All together, the watches on the blog add up to more than $500,000, according to the site administrator.
“I decided to create the blog after reading an article published on The Telegraph about bloggers protesting in China,” said the site administrator, who wouldn’t reveal his name for fear of government retaliation.
“Their way of protesting was genius. They just exposed the dubious wealth of public officials by posting pictures,” the blogger told Fox News Latino.

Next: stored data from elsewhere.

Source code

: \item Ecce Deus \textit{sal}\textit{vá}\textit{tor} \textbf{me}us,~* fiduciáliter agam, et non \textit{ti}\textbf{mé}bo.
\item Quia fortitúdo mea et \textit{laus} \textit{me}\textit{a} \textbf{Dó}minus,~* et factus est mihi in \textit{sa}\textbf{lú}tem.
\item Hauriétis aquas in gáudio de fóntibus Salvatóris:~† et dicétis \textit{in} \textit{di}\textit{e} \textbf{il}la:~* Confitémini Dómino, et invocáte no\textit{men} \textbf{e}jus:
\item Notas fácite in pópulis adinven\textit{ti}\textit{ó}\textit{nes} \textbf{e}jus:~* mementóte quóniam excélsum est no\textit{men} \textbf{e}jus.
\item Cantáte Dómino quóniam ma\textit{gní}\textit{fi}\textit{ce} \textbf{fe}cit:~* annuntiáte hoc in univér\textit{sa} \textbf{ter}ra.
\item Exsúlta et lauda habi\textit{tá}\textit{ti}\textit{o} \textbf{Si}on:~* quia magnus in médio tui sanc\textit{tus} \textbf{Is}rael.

Something very similar is what the Venezuelan group is trying to accomplish in the South American country – they hunt for pictures of recognizable Chavistas wearing noticeable watches and then go search those brands online and find out their retail prices.
One of the watches on the website is an IWC Pilots watch valued at $12,700 worn by Padrino Lopez. Two other photos show President Nicolas Maduro wearing different Tissots, one valued at $975 and the other at $595.

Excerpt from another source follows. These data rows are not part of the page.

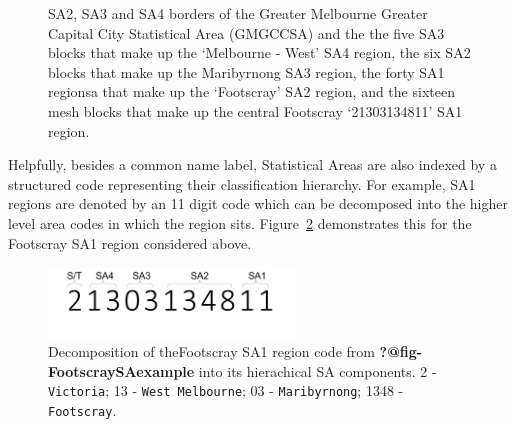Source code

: \documentclass[
  letterpaper,
  DIV=11,
  numbers=noendperiod]{scrartcl}
\begin{document}
\begin{figure}

\begin{minipage}[t]{0.50\linewidth}

{\centering 


}

\subcaption{\label{fig-GMelbSA2SA3SA4-1}}
\end{minipage}%
%
\begin{minipage}[t]{0.50\linewidth}

{\centering 


}

\subcaption{\label{fig-GMelbSA2SA3SA4-2}}
\end{minipage}%

\caption{\label{fig-GMelbSA2SA3SA4}SA2, SA3 and SA4 borders of the
Greater Melbourne Greater Capital City Statistical Area (GMGCCSA) and
the the five SA3 blocks that make up the `Melbourne - West' SA4 region,
the six SA2 blocks that make up the Maribyrnong SA3 region, the forty
SA1 regionsa that make up the `Footscray' SA2 region, and the sixteen
mesh blocks that make up the central Footscray `21303134811' SA1
region.}

\end{figure}

Helpfully, besides a common name label, Statistical Areas are also
indexed by a structured code representing their classification
hierarchy. For example, SA1 regions are denoted by an 11 digit code
which can be decomposed into the higher level area codes in which the
region sits. Figure~\ref{fig-FootscraySA1Code} demonstrates this for the
Footscray SA1 region considered above.

\begin{figure}

{\centering \includegraphics[width=2.58333in,height=\textheight]{figures/FootscraySA1eg.png}

}

\caption{\label{fig-FootscraySA1Code}Decomposition of theFootscray SA1
region code from \textbf{?@fig-FootscraySAexample} into its hierachical
SA components. 2 - \texttt{Victoria}; 13 - \texttt{West\ Melbourne}; 03
- \texttt{Maribyrnong}; 1348 - \texttt{Footscray}.}

\end{figure}
\end{document}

“We have already identified 175 pieces in different pictures and we have 400 [photographs] more in which the watch hasn’t been identified yet,” the blogger told FNL.
The list of expensive-watch wearers extends to the officials’ relatives too.
Enmanuel Andrade, the son of Army Lt. Alejandro Andrade, a former National Treasurer and close friend of late president Chavez, has the most expensive watch registered to date by the blog: a $33,900 Rolex Day Date President.
At the current official exchange rate, a minimum wage Venezuelan worker would have to put in more than 120 years of labor to afford one.
And Gen. Miguel Rodriguez Torres, a former Minister of Interior, is the official with the most diverse line of watches – so far the blog has discovered 14 watches owned by him. One, an Audemars Piguet Royal Oak, has a $25,700 price tag.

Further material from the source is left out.